WORK INSTRUCTIONS:
If a record holds a picture, drop the picture and return the rest of the record word for word.

INPUT FOR THIS TASK:
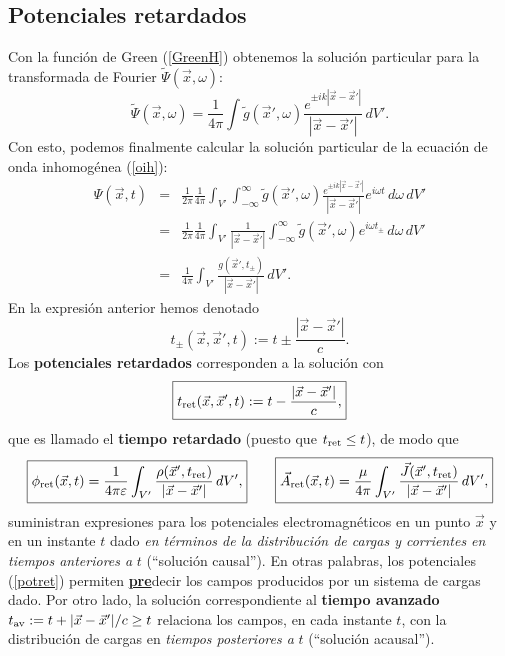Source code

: \subsection{Potenciales retardados}
Con la función de Green (\ref{GreenH}) obtenemos la solución particular para la
transformada de Fourier $\tilde{\Psi}(\vec{x},\omega)$:
\begin{equation}
\tilde{\Psi}(\vec{x},\omega)=\frac{1}{4\pi}\int
\tilde{g}(\vec{x}',\omega)\frac{e^{\pm
ik|\vec{x}-\vec{x}'|}}{|\vec{x}-\vec{x}'|}\,dV' .
\end{equation}
Con esto, podemos finalmente calcular la solución particular de la ecuación de
onda inhomogénea (\ref{oih}):
\begin{eqnarray}
\Psi(\vec{x},t)&=&\frac{1}{2\pi}\frac{1}{4\pi}\int_{V'}\int_{-\infty}
^\infty \tilde{g}(\vec{x}',\omega)\frac{e^{\pm
ik|\vec{x}-\vec{x}'|}}{|\vec{x}-\vec{x}'|}e^{i\omega t}\,d\omega\,dV'  \\
&=&\frac{1}{2\pi}\frac{1}{4\pi}\int_{V'}\frac{1}{|\vec{x}-\vec{x}'|}\int_
{-\infty}^\infty \tilde{g}(\vec{x}',\omega)e^{i\omega t_{\pm}}\,d\omega \,dV' \\
&=&\frac{1}{4\pi}\int_{V'} \frac{g(\vec{x}',t_{\pm})}{|\vec{x}-\vec{x}'|}\,dV' .
\end{eqnarray}
En la expresión anterior hemos denotado
\begin{equation}
t_{\pm}(\vec{x},\vec{x}',t):=t\pm \frac{|\vec{x}-\vec{x}'|}{c}.
\end{equation}
Los \textbf{potenciales retardados} corresponden a la solución con
\begin{equation}
\boxed{t_{\rm ret}(\vec{x},\vec{x}',t):=t-\frac{|\vec{x}-\vec{x}'|}{c},} \label{deftret}
\end{equation}
que es llamado el \textbf{tiempo retardado} (puesto que $t_{\rm ret}\le t$), de modo que
\begin{equation}
\boxed{\phi_{\rm ret}(\vec{x},t)=\frac{1}{4\pi\varepsilon}\int_{V'}
\frac{\rho(\vec{x}',t_{\rm ret})}{|\vec{x}-\vec{x}'|}\,dV',} \qquad \boxed{\vec{A}_{\rm
ret}(\vec{x},t)=\frac{\mu}{4\pi}\int_{V'}
\frac{\vec{J}(\vec{x}',t_{\rm ret})}{|\vec{x}-\vec{x}'|}\,dV' ,} \label{potret}
\end{equation}
suministran expresiones para los potenciales electromagnéticos en un punto
$\vec{x}$ y en un instante $t$ dado \textit{en términos de la distribución de cargas y corrientes en tiempos anteriores a} $t$ (``solución causal''). En otras palabras, los potenciales (\ref{potret}) permiten \underline{\textbf{pre}}decir los campos producidos por un sistema de cargas dado. Por otro lado, la solución correspondiente al \textbf{tiempo avanzado} $t_{\rm av}:=t+{|\vec{x}-\vec{x}'|}/{c}\ge t$ relaciona los campos, en cada instante $t$, con la distribución de cargas en \textit{tiempos posteriores a }$t$ (``solución acausal'').

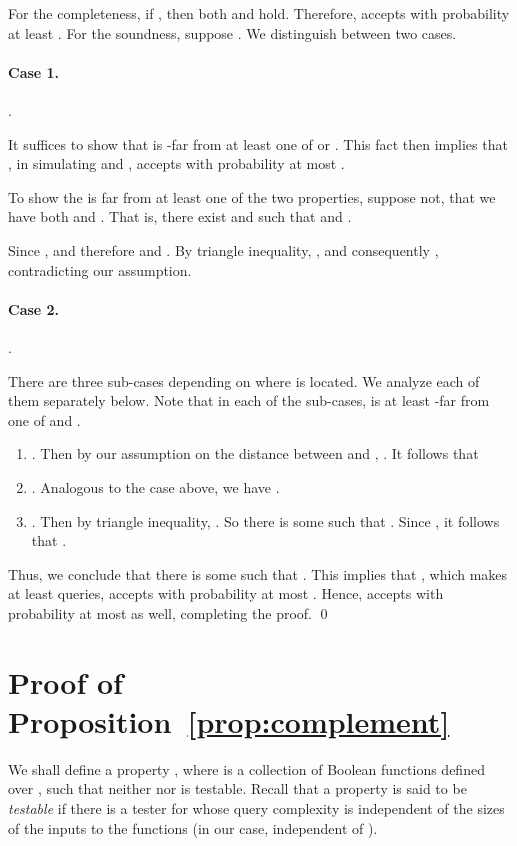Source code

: \documentclass[11pt,english]{article}
\theoremstyle{definition}
\theoremstyle{remark}
\begin{document}
For the completeness, if , then both 
and  hold. Therefore,  accepts with probability at least . 
For the soundness, suppose . We distinguish
between two cases.

\paragraph{Case 1.} . 

It suffices to show that  is -far from at least one of  or . 
This fact then implies that , in simulating  and , accepts  with probability at most 
. 

To show the  is far from at least one of the two properties, suppose not, 
that we have both  and . 
That is, there exist  and  such that 
 and .

Since ,  and
therefore  and .
By triangle inequality, ,
and consequently ,
contradicting our assumption. 

\paragraph{Case 2.} . 

There are three sub-cases depending on where  is located. 
We analyze each of them separately below. Note that in each of the sub-cases, 
 is at least -far from one of  and .
\begin{enumerate}
\item . 
Then by our assumption on the distance
between  and , 
.
It follows that 

 
\item . Analogous to the case above, we have 
.
\item . Then by triangle inequality,
.
So there is some  such that . 
Since , it follows that 
. 
\end{enumerate}
Thus, we conclude that there is some  such that .
This implies that , which makes at least  queries, 
accepts  with probability at most . 
Hence,  accepts  with probability at most  as well, completing the proof. \qed


\section{Proof of Proposition~\ref{prop:complement}}
\label{Sec:complement proof} 

We shall define a property , 
where  is
a collection of Boolean functions defined over , 
such that neither  nor  is testable.
Recall that a property  is said to be \emph{testable} if there
is a tester for  whose query complexity is independent of
the sizes of the inputs to the functions (in our case, 
independent of ).
\end{document}
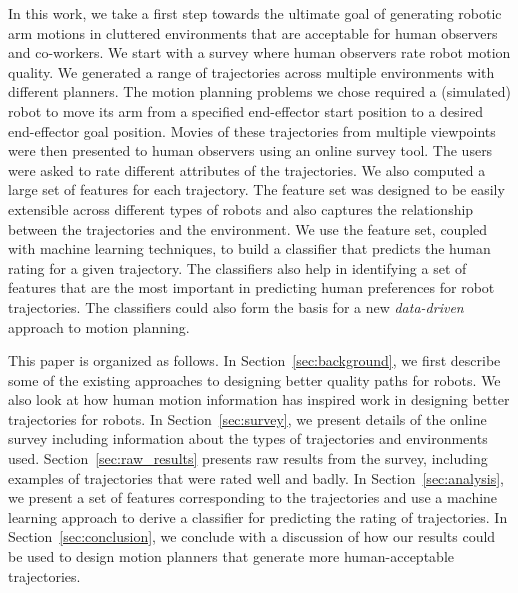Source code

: \documentclass[letterpaper, 10 pt, conference]{ieeeconf}  %
\begin{document}
In this work, we take a first step towards the ultimate goal of generating robotic arm motions in cluttered environments that are acceptable for human observers and co-workers. We start with a survey where human observers rate robot motion quality. We generated a range of trajectories across multiple environments with different planners. The motion planning problems we chose required a (simulated) robot to move its arm from a specified end-effector start position to a desired end-effector goal position. Movies of these trajectories from multiple viewpoints were then presented to human observers using an online survey tool. The users were asked to rate different attributes of the trajectories. We also computed a large set of features for each trajectory. The feature set was designed to be easily extensible across different types of robots and also captures the relationship between the trajectories and the environment. We use the feature set, coupled with machine learning techniques, to build a classifier that predicts the human rating for a given trajectory. The classifiers also help in identifying a set of features that are the most important in predicting human preferences for robot trajectories. The classifiers could also form the basis for a new {\em data-driven} approach to motion planning. 

This paper is organized as follows. In Section~\ref{sec:background}, we first describe some of the existing approaches to designing better quality paths for robots. We also look at how human motion information has inspired work in designing better trajectories for robots. In Section~\ref{sec:survey}, we present details of the online survey including information about the types of trajectories and environments used. Section~\ref{sec:raw_results} presents raw results from the survey, including examples of trajectories that were rated well and badly. In Section~\ref{sec:analysis}, we present a set of features corresponding to the trajectories and use a machine learning approach to derive a classifier for predicting the rating of trajectories. In Section~\ref{sec:conclusion}, we conclude with a discussion of how our results could be used to design motion planners that generate more human-acceptable trajectories. 
\end{document}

WRITTEN RESPONSE:
Source code

: \subsection{Potenciales retardados}
Con la función de Green (\ref{GreenH}) obtenemos la solución particular para la
transformada de Fourier $\tilde{\Psi}(\vec{x},\omega)$:
\begin{equation}
\tilde{\Psi}(\vec{x},\omega)=\frac{1}{4\pi}\int
\tilde{g}(\vec{x}',\omega)\frac{e^{\pm
ik|\vec{x}-\vec{x}'|}}{|\vec{x}-\vec{x}'|}\,dV' .
\end{equation}
Con esto, podemos finalmente calcular la solución particular de la ecuación de
onda inhomogénea (\ref{oih}):
\begin{eqnarray}
\Psi(\vec{x},t)&=&\frac{1}{2\pi}\frac{1}{4\pi}\int_{V'}\int_{-\infty}
^\infty \tilde{g}(\vec{x}',\omega)\frac{e^{\pm
ik|\vec{x}-\vec{x}'|}}{|\vec{x}-\vec{x}'|}e^{i\omega t}\,d\omega\,dV'  \\
&=&\frac{1}{2\pi}\frac{1}{4\pi}\int_{V'}\frac{1}{|\vec{x}-\vec{x}'|}\int_
{-\infty}^\infty \tilde{g}(\vec{x}',\omega)e^{i\omega t_{\pm}}\,d\omega \,dV' \\
&=&\frac{1}{4\pi}\int_{V'} \frac{g(\vec{x}',t_{\pm})}{|\vec{x}-\vec{x}'|}\,dV' .
\end{eqnarray}
En la expresión anterior hemos denotado
\begin{equation}
t_{\pm}(\vec{x},\vec{x}',t):=t\pm \frac{|\vec{x}-\vec{x}'|}{c}.
\end{equation}
Los \textbf{potenciales retardados} corresponden a la solución con
\begin{equation}
\boxed{t_{\rm ret}(\vec{x},\vec{x}',t):=t-\frac{|\vec{x}-\vec{x}'|}{c},} \label{deftret}
\end{equation}
que es llamado el \textbf{tiempo retardado} (puesto que $t_{\rm ret}\le t$), de modo que
\begin{equation}
\boxed{\phi_{\rm ret}(\vec{x},t)=\frac{1}{4\pi\varepsilon}\int_{V'}
\frac{\rho(\vec{x}',t_{\rm ret})}{|\vec{x}-\vec{x}'|}\,dV',} \qquad \boxed{\vec{A}_{\rm
ret}(\vec{x},t)=\frac{\mu}{4\pi}\int_{V'}
\frac{\vec{J}(\vec{x}',t_{\rm ret})}{|\vec{x}-\vec{x}'|}\,dV' ,} \label{potret}
\end{equation}
suministran expresiones para los potenciales electromagnéticos en un punto
$\vec{x}$ y en un instante $t$ dado \textit{en términos de la distribución de cargas y corrientes en tiempos anteriores a} $t$ (``solución causal''). En otras palabras, los potenciales (\ref{potret}) permiten \underline{\textbf{pre}}decir los campos producidos por un sistema de cargas dado. Por otro lado, la solución correspondiente al \textbf{tiempo avanzado} $t_{\rm av}:=t+{|\vec{x}-\vec{x}'|}/{c}\ge t$ relaciona los campos, en cada instante $t$, con la distribución de cargas en \textit{tiempos posteriores a }$t$ (``solución acausal'').

Source code

: \documentclass[11pt,english]{article}
\theoremstyle{definition}
\theoremstyle{remark}
\begin{document}
For the completeness, if , then both 
and  hold. Therefore,  accepts with probability at least . 
For the soundness, suppose . We distinguish
between two cases.

\paragraph{Case 1.} . 

It suffices to show that  is -far from at least one of  or . 
This fact then implies that , in simulating  and , accepts  with probability at most 
. 

To show the  is far from at least one of the two properties, suppose not, 
that we have both  and . 
That is, there exist  and  such that 
 and .

Since ,  and
therefore  and .
By triangle inequality, ,
and consequently ,
contradicting our assumption. 

\paragraph{Case 2.} . 

There are three sub-cases depending on where  is located. 
We analyze each of them separately below. Note that in each of the sub-cases, 
 is at least -far from one of  and .
\begin{enumerate}
\item . 
Then by our assumption on the distance
between  and , 
.
It follows that 

 
\item . Analogous to the case above, we have 
.
\item . Then by triangle inequality,
.
So there is some  such that . 
Since , it follows that 
. 
\end{enumerate}
Thus, we conclude that there is some  such that .
This implies that , which makes at least  queries, 
accepts  with probability at most . 
Hence,  accepts  with probability at most  as well, completing the proof. \qed


\section{Proof of Proposition~\ref{prop:complement}}
\label{Sec:complement proof} 

We shall define a property , 
where  is
a collection of Boolean functions defined over , 
such that neither  nor  is testable.
Recall that a property  is said to be \emph{testable} if there
is a tester for  whose query complexity is independent of
the sizes of the inputs to the functions (in our case, 
independent of ).
\end{document}
Source code

: \documentclass[letterpaper, 10 pt, conference]{ieeeconf}  %
\begin{document}
In this work, we take a first step towards the ultimate goal of generating robotic arm motions in cluttered environments that are acceptable for human observers and co-workers. We start with a survey where human observers rate robot motion quality. We generated a range of trajectories across multiple environments with different planners. The motion planning problems we chose required a (simulated) robot to move its arm from a specified end-effector start position to a desired end-effector goal position. Movies of these trajectories from multiple viewpoints were then presented to human observers using an online survey tool. The users were asked to rate different attributes of the trajectories. We also computed a large set of features for each trajectory. The feature set was designed to be easily extensible across different types of robots and also captures the relationship between the trajectories and the environment. We use the feature set, coupled with machine learning techniques, to build a classifier that predicts the human rating for a given trajectory. The classifiers also help in identifying a set of features that are the most important in predicting human preferences for robot trajectories. The classifiers could also form the basis for a new {\em data-driven} approach to motion planning. 

This paper is organized as follows. In Section~\ref{sec:background}, we first describe some of the existing approaches to designing better quality paths for robots. We also look at how human motion information has inspired work in designing better trajectories for robots. In Section~\ref{sec:survey}, we present details of the online survey including information about the types of trajectories and environments used. Section~\ref{sec:raw_results} presents raw results from the survey, including examples of trajectories that were rated well and badly. In Section~\ref{sec:analysis}, we present a set of features corresponding to the trajectories and use a machine learning approach to derive a classifier for predicting the rating of trajectories. In Section~\ref{sec:conclusion}, we conclude with a discussion of how our results could be used to design motion planners that generate more human-acceptable trajectories. 
\end{document}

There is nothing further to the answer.